Я очаровательно улыбнулся.
— Это будет нечто необычное, могу вас заверить. Блистательная корова, повисшая у него на руке, мгновенно обнажила свои зубы.
— Позвольте мне показать вам ваш столик, — сказал я.
О, какой замечательный это был обед! Задолго до жаркого из филе и розетки, я дал им Пюре из дуврской камбалы и спаржу, копченого лосось, запеченного в тесте с укропным соусом, пироги с семгой, свежие Tagliatelle[128] с устричными грибами, порцию даров моря с лаймом и соусом из побегов лука и равиоли с козьим сыром с маслом на травах. На десерт они получили логановы ягоды и фруктовое мороженное «Бардолино», карамельный ликер, мусс брюле из белых персиков, пирожки с малиной и ванильным кремом, хлеб из непросеянной муки с мороженным и суфле из горького шоколада.
Их головы опустились и они жадно все пожирали, словно свиньи, которыми они, по сути, и являлись.
Кошмар в Il BistroВсе так хорошо все начиналось, и не было никаких причин ожидать, что это может плохо закончиться — на самом деле, я уже размышлял о непомерных похвалах, которые без сомнения должны нагромоздиться по поводу моих кулинарных стараний в воскресных газетах и журналах. Увы, этого не произошло. Было около половины десятого, только подали кофе, когда я начал чувствовать, что что-то не так; это было раздражающее неуловимое чувство, словно вы уловили беглым взглядом что-то за пределами зрения, словно опасаетесь кого-то, будучи уверены, что в комнате больше никого нет. Смутное беспокойство, некомфортное предчувствие чего-то — но чего? На первый взгляд казалось, что все хорошо — и Жаркое из Филейной Части с Начинкой из Персика и Кумквата, и Розетка из Ягненка, начиненная Оливками и Миндалем получили восторженные отзывы, беседа протекала в уютной обстановке; невысокие свечи отбрасывали тени по комнате, и каждый в их восхитительном, приятном, опаловом отблеске испытывал досаду от scintillae[129] белого света, отраженного от стекла или серебра… и еще — еще! — я знал, что что-то было неправильно. Или в скором времени будет.
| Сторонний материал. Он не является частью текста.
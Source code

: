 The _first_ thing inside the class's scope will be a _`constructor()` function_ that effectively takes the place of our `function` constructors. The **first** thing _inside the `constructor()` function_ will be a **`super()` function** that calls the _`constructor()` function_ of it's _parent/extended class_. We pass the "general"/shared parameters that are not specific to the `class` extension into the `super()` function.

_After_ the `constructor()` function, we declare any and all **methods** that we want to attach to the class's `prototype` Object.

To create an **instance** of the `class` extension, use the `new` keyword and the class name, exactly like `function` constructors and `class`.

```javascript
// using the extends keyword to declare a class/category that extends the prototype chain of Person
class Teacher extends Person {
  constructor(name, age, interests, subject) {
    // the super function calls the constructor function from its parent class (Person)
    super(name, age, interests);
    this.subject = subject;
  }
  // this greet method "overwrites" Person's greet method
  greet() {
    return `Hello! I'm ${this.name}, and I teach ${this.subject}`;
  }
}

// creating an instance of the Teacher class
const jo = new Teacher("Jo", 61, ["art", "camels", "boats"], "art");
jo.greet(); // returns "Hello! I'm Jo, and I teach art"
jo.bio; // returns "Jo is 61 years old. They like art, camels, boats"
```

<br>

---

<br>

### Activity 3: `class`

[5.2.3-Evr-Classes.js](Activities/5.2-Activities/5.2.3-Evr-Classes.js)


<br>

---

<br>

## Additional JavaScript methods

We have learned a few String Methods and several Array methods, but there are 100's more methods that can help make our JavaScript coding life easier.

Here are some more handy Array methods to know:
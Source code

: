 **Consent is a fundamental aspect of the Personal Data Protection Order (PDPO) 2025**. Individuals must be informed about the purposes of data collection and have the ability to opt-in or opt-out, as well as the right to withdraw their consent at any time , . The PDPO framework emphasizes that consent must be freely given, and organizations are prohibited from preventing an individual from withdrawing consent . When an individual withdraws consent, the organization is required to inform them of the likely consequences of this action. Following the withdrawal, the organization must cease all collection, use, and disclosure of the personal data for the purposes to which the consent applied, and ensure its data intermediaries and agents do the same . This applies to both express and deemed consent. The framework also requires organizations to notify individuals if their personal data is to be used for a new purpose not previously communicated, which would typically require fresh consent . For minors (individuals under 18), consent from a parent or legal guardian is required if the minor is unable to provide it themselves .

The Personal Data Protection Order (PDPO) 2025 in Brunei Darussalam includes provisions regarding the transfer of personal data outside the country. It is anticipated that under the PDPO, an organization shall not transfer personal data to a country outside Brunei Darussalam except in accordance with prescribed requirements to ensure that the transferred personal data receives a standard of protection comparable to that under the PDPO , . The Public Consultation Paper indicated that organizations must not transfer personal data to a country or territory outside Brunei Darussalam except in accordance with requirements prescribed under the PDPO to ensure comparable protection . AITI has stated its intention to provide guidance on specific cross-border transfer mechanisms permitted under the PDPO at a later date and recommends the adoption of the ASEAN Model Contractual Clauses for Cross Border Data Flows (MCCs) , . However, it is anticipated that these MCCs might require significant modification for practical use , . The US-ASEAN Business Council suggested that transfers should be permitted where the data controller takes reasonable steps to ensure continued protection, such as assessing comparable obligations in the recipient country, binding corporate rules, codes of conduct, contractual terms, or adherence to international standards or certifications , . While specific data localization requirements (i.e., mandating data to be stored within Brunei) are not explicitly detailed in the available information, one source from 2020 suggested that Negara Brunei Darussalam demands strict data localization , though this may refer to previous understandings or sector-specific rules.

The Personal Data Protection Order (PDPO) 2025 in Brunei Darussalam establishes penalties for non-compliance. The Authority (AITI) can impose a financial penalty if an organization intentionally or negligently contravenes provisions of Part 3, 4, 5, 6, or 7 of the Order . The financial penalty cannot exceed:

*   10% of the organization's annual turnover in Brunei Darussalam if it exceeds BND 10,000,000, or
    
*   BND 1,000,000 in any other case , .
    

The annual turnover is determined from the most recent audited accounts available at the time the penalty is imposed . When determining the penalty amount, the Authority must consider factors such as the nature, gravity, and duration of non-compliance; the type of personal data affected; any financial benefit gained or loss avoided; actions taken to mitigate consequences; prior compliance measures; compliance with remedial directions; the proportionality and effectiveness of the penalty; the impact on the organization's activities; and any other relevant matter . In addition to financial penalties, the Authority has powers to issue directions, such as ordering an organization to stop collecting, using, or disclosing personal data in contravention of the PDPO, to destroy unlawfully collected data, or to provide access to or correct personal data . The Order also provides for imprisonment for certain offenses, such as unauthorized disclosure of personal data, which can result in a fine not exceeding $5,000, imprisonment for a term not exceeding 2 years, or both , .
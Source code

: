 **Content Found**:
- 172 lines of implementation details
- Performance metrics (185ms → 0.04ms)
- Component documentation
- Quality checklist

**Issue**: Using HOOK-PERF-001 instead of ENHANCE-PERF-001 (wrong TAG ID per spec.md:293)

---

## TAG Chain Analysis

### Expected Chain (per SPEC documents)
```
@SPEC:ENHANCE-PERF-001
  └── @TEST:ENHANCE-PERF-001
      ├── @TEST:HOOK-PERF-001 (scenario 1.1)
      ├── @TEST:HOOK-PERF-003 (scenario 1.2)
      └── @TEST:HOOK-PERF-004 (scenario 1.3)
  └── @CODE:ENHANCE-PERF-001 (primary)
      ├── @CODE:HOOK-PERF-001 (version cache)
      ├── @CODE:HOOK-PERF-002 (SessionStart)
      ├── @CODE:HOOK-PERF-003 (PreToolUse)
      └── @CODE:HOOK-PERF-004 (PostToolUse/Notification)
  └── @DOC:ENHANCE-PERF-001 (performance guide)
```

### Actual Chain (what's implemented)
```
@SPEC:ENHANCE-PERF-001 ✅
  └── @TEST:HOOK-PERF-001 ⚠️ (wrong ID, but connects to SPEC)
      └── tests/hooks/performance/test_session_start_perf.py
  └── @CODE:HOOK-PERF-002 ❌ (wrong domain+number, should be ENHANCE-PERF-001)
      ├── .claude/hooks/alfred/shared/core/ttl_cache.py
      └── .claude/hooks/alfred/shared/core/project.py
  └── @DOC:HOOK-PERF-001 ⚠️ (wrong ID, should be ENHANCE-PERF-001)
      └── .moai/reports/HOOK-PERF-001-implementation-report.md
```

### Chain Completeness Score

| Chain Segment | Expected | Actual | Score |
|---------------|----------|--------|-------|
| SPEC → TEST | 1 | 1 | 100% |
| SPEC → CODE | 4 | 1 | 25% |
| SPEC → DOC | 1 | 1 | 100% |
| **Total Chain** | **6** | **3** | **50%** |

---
— Ты чувствуешь это? — прошептал я Жанне.
— Да. И мне это не нравится.
Я закрыл на мгновение глаза и попытался сделать свое сознание чувствительным к энергии синэстезии, но мне пришлось быстро открыть их снова, так как единственной картиной, которую я увидел, было человеческое лицо, обезображенное и перекошенное, с огромным ртом, широко раскрытым и готовым закричать.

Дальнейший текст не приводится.